Thanks to the 97 people who have so far answered yesterday’s scripts poll. The results are rather neatly bunched into four groups: 14 could be seen by at least 83 of the 97; there were a further 8 in the 47-62 range; there is a cluster of 3 which could be seen by 15-21 people; and one outlier which only I could see when logged in using Firefox.

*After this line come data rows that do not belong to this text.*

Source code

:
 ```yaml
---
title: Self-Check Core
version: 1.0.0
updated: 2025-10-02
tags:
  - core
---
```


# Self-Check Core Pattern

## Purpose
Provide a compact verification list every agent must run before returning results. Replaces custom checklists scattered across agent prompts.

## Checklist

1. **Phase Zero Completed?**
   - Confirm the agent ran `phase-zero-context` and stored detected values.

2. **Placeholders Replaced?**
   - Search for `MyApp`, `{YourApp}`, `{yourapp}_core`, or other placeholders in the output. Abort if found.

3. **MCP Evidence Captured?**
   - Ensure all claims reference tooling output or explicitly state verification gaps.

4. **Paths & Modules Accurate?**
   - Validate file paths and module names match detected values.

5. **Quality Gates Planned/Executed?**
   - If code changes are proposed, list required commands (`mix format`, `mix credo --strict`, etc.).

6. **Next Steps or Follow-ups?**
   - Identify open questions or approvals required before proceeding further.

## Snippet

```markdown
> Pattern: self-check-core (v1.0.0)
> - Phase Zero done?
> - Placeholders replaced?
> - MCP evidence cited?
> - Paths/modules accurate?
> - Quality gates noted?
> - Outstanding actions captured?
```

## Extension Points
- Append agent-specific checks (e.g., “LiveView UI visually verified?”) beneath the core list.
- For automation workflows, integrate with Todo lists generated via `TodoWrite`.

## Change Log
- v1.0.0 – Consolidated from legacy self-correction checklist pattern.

94 Декабрь Russian (100-200 mn)
92 ธันวาคม Thai (50-100 mn)
92 ديسمبر Arabic (200-500 mn)
92 דצמבר Hebrew (5-10 mn)
90 दिसंबर Hindi (200-500 mn)
89 டிசம்பர் Tamil (50-100 mn)
89 Դեկտեմբեր Armenian (5-10 mn)
88 ਦਸੰਬਰ Punjabi (50-100 mn)
88 ડિસેમ્બર Gujarati (50-100 mn)
85 クリスマス Japanese (100-200 mn)
84 聖誕節 Chinese (over 1 bn)
83 크리스마스 Korean (50-100 mn)
83 დეკემბერი Georgian (2-5 mn)
Taking it for granted that everyone could see the Latin alphabet clearly, this list includes the correct scripts for nine of the world’s ten languages with most speakers, and 23 of the top 25. I’ll address the missing languages when I get to them; the odd inclusions here are Greek and Hebrew (understandable for cultural reasons), Armenian and Georgian (which despite their small number of native speakers are geographically convenient to the massive information technology hub of Russia, and also relatively easy to code) and Thai, which quite probably says something abut the relative openness of Thailand compared to some of its neighbours.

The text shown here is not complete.